## PROMPT
The records that follow should be copied out exactly, pictures excluded.

(Rendered images with source text)
▼

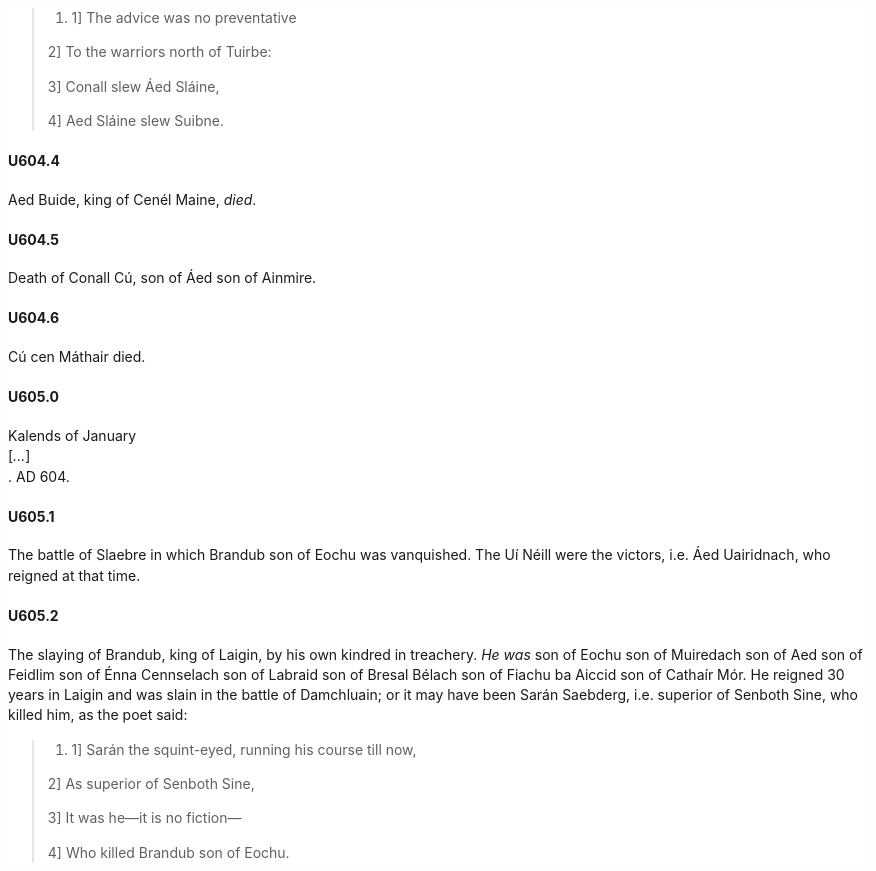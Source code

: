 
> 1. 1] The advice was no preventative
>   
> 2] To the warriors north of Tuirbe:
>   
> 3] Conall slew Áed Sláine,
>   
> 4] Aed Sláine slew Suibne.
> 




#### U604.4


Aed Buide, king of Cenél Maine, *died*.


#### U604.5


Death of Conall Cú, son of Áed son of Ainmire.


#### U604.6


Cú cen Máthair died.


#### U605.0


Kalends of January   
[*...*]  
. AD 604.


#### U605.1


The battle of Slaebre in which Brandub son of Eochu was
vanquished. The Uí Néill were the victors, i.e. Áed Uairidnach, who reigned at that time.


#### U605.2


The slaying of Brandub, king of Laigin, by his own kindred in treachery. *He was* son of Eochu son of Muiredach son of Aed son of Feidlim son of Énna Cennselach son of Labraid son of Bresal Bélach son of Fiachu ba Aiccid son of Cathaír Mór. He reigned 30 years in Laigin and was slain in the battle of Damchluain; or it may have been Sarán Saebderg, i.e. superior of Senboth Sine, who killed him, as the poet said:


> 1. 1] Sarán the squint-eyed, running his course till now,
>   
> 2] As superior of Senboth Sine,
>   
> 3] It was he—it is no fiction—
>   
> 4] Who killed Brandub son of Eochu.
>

▲

## RESULT
Source code

: 
> 1. 1] The advice was no preventative
>   
> 2] To the warriors north of Tuirbe:
>   
> 3] Conall slew Áed Sláine,
>   
> 4] Aed Sláine slew Suibne.
> 




#### U604.4


Aed Buide, king of Cenél Maine, *died*.


#### U604.5


Death of Conall Cú, son of Áed son of Ainmire.


#### U604.6


Cú cen Máthair died.


#### U605.0


Kalends of January   
[*...*]  
. AD 604.


#### U605.1


The battle of Slaebre in which Brandub son of Eochu was
vanquished. The Uí Néill were the victors, i.e. Áed Uairidnach, who reigned at that time.


#### U605.2


The slaying of Brandub, king of Laigin, by his own kindred in treachery. *He was* son of Eochu son of Muiredach son of Aed son of Feidlim son of Énna Cennselach son of Labraid son of Bresal Bélach son of Fiachu ba Aiccid son of Cathaír Mór. He reigned 30 years in Laigin and was slain in the battle of Damchluain; or it may have been Sarán Saebderg, i.e. superior of Senboth Sine, who killed him, as the poet said:


> 1. 1] Sarán the squint-eyed, running his course till now,
>   
> 2] As superior of Senboth Sine,
>   
> 3] It was he—it is no fiction—
>   
> 4] Who killed Brandub son of Eochu.
>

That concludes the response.